2/5. In a computerized future where everyone is publicly databased (and by future I mean 2005), one of the programmers writes himself out and becomes a hired gun.

That deeply awkward thing where an author thinks he's writing an intriguing and philosophical work about a sexy, interestingly sad lone wolf … and he's actually writing about a mass-murdering terrorist.

Man, I have just been picking wrong with Zelazny lately. My one solace through this painful, wanky, fridgey slog was deconstructing Zelazny's notion of future. It's always fun reading old scifi whose "future" is our now; it's not about the ways they projected technology incorrectly, it's about the many things you can learn about a person by the social projections they make into the unknown. Like, in Zelazny's future, everyone is still a smoker, and more importantly, smoking is still sexy. Remember that?

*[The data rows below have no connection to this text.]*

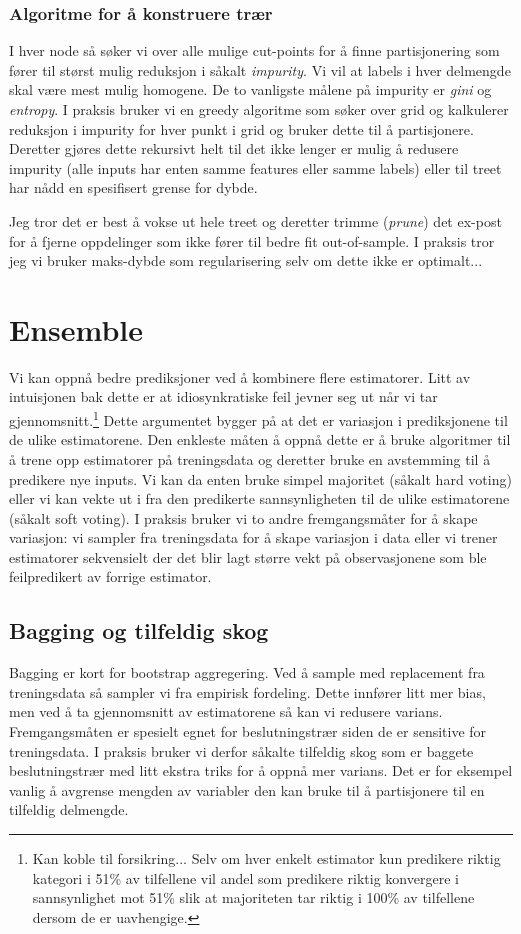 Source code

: \subsubsection{Algoritme for å konstruere trær}
I hver node så søker vi over alle mulige cut-points for å finne partisjonering som fører til størst mulig reduksjon i såkalt \textit{impurity}. Vi vil at labels i hver delmengde skal være mest mulig homogene. De to vanligste målene på impurity er \textit{gini} og \textit{entropy}. I praksis bruker vi en greedy algoritme som søker over grid og kalkulerer reduksjon i impurity for hver punkt i grid og bruker dette til å partisjonere. Deretter gjøres dette rekursivt helt til det ikke lenger er mulig å redusere impurity (alle inputs har enten samme features eller samme labels) eller til treet har nådd en spesifisert grense for dybde.

Jeg tror det er best å vokse ut hele treet og deretter trimme (\textit{prune}) det ex-post for å fjerne oppdelinger som ikke fører til bedre fit out-of-sample. I praksis tror jeg vi bruker maks-dybde som regularisering selv om dette ikke er optimalt...
\section{Ensemble}
Vi kan oppnå bedre prediksjoner ved å kombinere flere estimatorer. Litt av intuisjonen bak dette er at idiosynkratiske feil jevner seg ut når vi tar gjennomsnitt.\footnote{Kan koble til forsikring... Selv om hver enkelt estimator kun predikere riktig kategori i 51\% av tilfellene vil andel som predikere riktig konvergere i sannsynlighet mot 51\% slik at majoriteten tar riktig i 100\% av tilfellene dersom de er uavhengige.} Dette argumentet bygger på at det er variasjon i prediksjonene til de ulike estimatorene. Den enkleste måten å oppnå dette er å bruke algoritmer til å trene opp estimatorer på treningsdata og deretter bruke en avstemming til å predikere nye inputs. Vi kan da enten bruke simpel majoritet (såkalt hard voting) eller vi kan vekte ut i fra den predikerte sannsynligheten til de ulike estimatorene (såkalt soft voting). I praksis bruker vi to andre fremgangsmåter for å skape variasjon: vi sampler fra treningsdata for å skape variasjon i data eller vi trener estimatorer sekvensielt der det blir lagt større vekt på observasjonene som ble feilpredikert av forrige estimator.
\subsection{Bagging og tilfeldig skog}
Bagging er kort for bootstrap aggregering. Ved å sample med replacement fra treningsdata så sampler vi fra empirisk fordeling. Dette innfører litt mer bias, men ved å ta gjennomsnitt av estimatorene så kan vi redusere varians. Fremgangsmåten er spesielt egnet for beslutningstrær siden de er sensitive for treningsdata. I praksis bruker vi derfor såkalte tilfeldig skog som er baggete beslutningstrær med litt ekstra triks for å oppnå mer varians. Det er for eksempel vanlig å avgrense mengden av variabler den kan bruke til å partisjonere til en tilfeldig delmengde.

And more interestingly, the world is entirely digitized and largely transparent; our protagonist has some vague misgivings about this, but nowhere in this entire book does a single person ever make an argument based in privacy rights.

Any old hack can be all, "we'll have undersea domed cities in 50 years!" and make it plausible. It's the rare talent who can dislocate his sense of social place into the unknown. In Zelazny's defense, that was really not the project of the majority of his milieu. I'm being spoiled by rainbow SF, which has as a central premise de-centering social assumptions – what is attractive and what is not, what is polite and what is not, what is violence and what is not.

But still. Everybody smoked, and that's sexy.
lightreads: a partial image of a etymology tree for the Indo-European word 'leuk done in white neon on black'; in the lower left is (Default)
The Pinhoe Egg (Chronicles of Chrestomanci Book 6)

3/5. Another Chrestomanci book, this time about an egg hidden in an attic and an old witch clan feud.

Yeah yeah, I'm reading these out of order, whatever.

This is . . . interesting. The weird underpinnings of this world show through more here: part of the point of this book, for one, is Chrestomanci paternalisming all the fuck over everyone, deciding who's been naughty and nice, and handing out "justice" with all the integrity of Dumbledore awarding the house cup to Gryffindor.

DWJ almost knows this. The book is about parenting of many sorts, and family loyalty in a larger sense. It's familial pairs from start to finish: one of our main characters hatches and raises a griffin, the other has complex parental and grandparental relations, etc. And DWJ is almost pushing at the weird edges of the world she created by talking about the power inherent in these relationships, and showing us many occasions where it is abused. And then she just . . . stops.

So it's cute, and there's a whole sequence early on with a rogue magicked table running away down the street that is clearly intended to be rendered in animation. But there isn't the right there here.